WHAT YOU WILL DO:
Print the records exactly as written, and let no picture into the answer.

Source texts of formatted documents
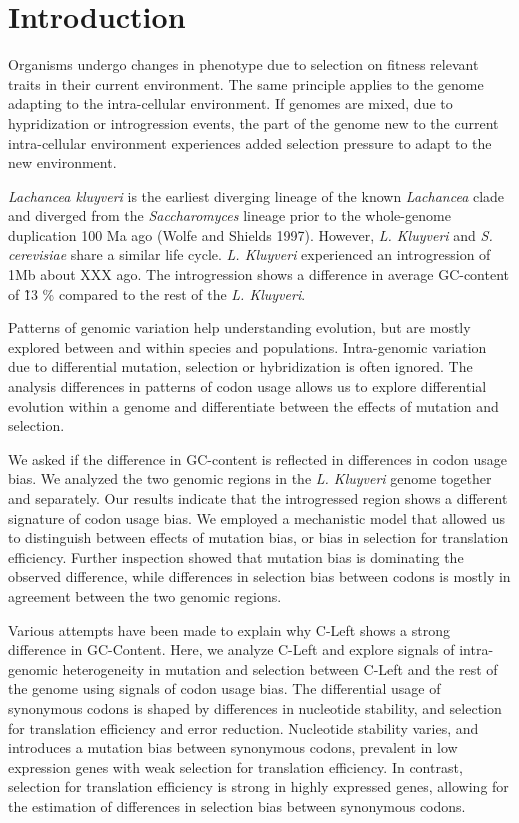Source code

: \documentclass[12pt,draft]{article}
\begin{document}
\section*{Introduction}

Organisms undergo changes in phenotype due to selection on fitness relevant traits in their current environment. 
The same principle applies to the genome adapting to the intra-cellular environment.
If genomes are mixed, due to hypridization or introgression events, the part of the genome new to the current intra-cellular environment experiences added selection pressure to adapt to the new environment.

\textit{Lachancea kluyveri} is the earliest diverging lineage of the known \textit{Lachancea} clade and diverged from the \textit{Saccharomyces} lineage prior to the whole-genome duplication 100 Ma ago (Wolfe and Shields 1997). 
However, \textit{L. Kluyveri} and \textit{S. cerevisiae} share a similar life cycle.
\textit{L. Kluyveri} experienced an introgression of 1Mb about XXX ago. 
The introgression shows a difference in average GC-content of \~ 13 \% compared to the rest of the \textit{L. Kluyveri}.

Patterns of genomic variation help understanding evolution, but are mostly explored between and within species and populations.
Intra-genomic variation due to differential mutation, selection or hybridization is often ignored.
The analysis differences in patterns of codon usage allows us to explore differential evolution within a genome and differentiate between the effects of mutation and selection.

We asked if the difference in GC-content is reflected in differences in codon usage bias.
We analyzed the two genomic regions in the \textit{L. Kluyveri} genome together and separately.
Our results indicate that the introgressed region shows a different signature of codon usage bias.
We employed a mechanistic model that allowed us to distinguish between effects of mutation bias, or bias in selection for translation efficiency.
Further inspection showed that mutation bias is dominating the observed difference, while differences in selection bias between codons is mostly in agreement between the two genomic regions. 

Various attempts have been made to explain why C-Left shows a strong difference in GC-Content.
Here, we analyze C-Left and explore signals of intra-genomic heterogeneity in mutation and selection between C-Left and the rest of the genome using signals of codon usage bias.
The differential usage of synonymous codons is shaped by differences in nucleotide stability, and selection for translation efficiency and error reduction.
Nucleotide stability varies, and introduces a mutation bias between synonymous codons, prevalent in low expression genes with weak selection for translation efficiency.
In contrast, selection for translation efficiency is strong in highly expressed genes, allowing for the estimation of differences in selection bias between synonymous codons.
\end{document}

SOLUTION TO THIS EXERCISE:
Source code

: \documentclass[12pt,draft]{article}
\begin{document}
\section*{Introduction}

Organisms undergo changes in phenotype due to selection on fitness relevant traits in their current environment. 
The same principle applies to the genome adapting to the intra-cellular environment.
If genomes are mixed, due to hypridization or introgression events, the part of the genome new to the current intra-cellular environment experiences added selection pressure to adapt to the new environment.

\textit{Lachancea kluyveri} is the earliest diverging lineage of the known \textit{Lachancea} clade and diverged from the \textit{Saccharomyces} lineage prior to the whole-genome duplication 100 Ma ago (Wolfe and Shields 1997). 
However, \textit{L. Kluyveri} and \textit{S. cerevisiae} share a similar life cycle.
\textit{L. Kluyveri} experienced an introgression of 1Mb about XXX ago. 
The introgression shows a difference in average GC-content of \~ 13 \% compared to the rest of the \textit{L. Kluyveri}.

Patterns of genomic variation help understanding evolution, but are mostly explored between and within species and populations.
Intra-genomic variation due to differential mutation, selection or hybridization is often ignored.
The analysis differences in patterns of codon usage allows us to explore differential evolution within a genome and differentiate between the effects of mutation and selection.

We asked if the difference in GC-content is reflected in differences in codon usage bias.
We analyzed the two genomic regions in the \textit{L. Kluyveri} genome together and separately.
Our results indicate that the introgressed region shows a different signature of codon usage bias.
We employed a mechanistic model that allowed us to distinguish between effects of mutation bias, or bias in selection for translation efficiency.
Further inspection showed that mutation bias is dominating the observed difference, while differences in selection bias between codons is mostly in agreement between the two genomic regions. 

Various attempts have been made to explain why C-Left shows a strong difference in GC-Content.
Here, we analyze C-Left and explore signals of intra-genomic heterogeneity in mutation and selection between C-Left and the rest of the genome using signals of codon usage bias.
The differential usage of synonymous codons is shaped by differences in nucleotide stability, and selection for translation efficiency and error reduction.
Nucleotide stability varies, and introduces a mutation bias between synonymous codons, prevalent in low expression genes with weak selection for translation efficiency.
In contrast, selection for translation efficiency is strong in highly expressed genes, allowing for the estimation of differences in selection bias between synonymous codons.
\end{document}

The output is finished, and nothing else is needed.